TASK INSTRUCTIONS: The number needed is how many lines in these entries contain "Virtual"; give it alone.

Collected data:
======
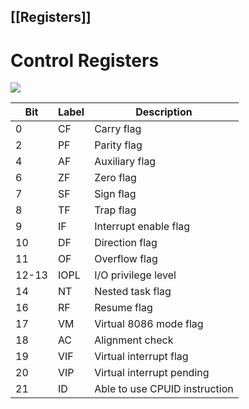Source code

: ## [[Registers]]
# Control Registers
<img src= https://www.nayuki.io/res/a-fundamental-introduction-to-x86-assembly-programming/eflags-register.svg>


| Bit   | Label | Description                   |
|-------|-------|-------------------------------|
| 0     | CF    | Carry flag                    |
| 2     | PF    | Parity flag                   |
| 4     | AF    | Auxiliary flag                |
| 6     | ZF    | Zero flag                     |
| 7     | SF    | Sign flag                     |
| 8     | TF    | Trap flag                     |
| 9     | IF    | Interrupt enable flag         |
| 10    | DF    | Direction flag                |
| 11    | OF    | Overflow flag                 |
| 12-13 | IOPL  | I/O privilege level           |
| 14    | NT    | Nested task flag              |
| 16    | RF    | Resume flag                   |
| 17    | VM    | Virtual 8086 mode flag        |
| 18    | AC    | Alignment check               |
| 19    | VIF   | Virtual interrupt flag        |
| 20    | VIP   | Virtual interrupt pending     |
| 21    | ID    | Able to use CPUID instruction |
======
SOLUTION FOR THIS EXERCISE: 3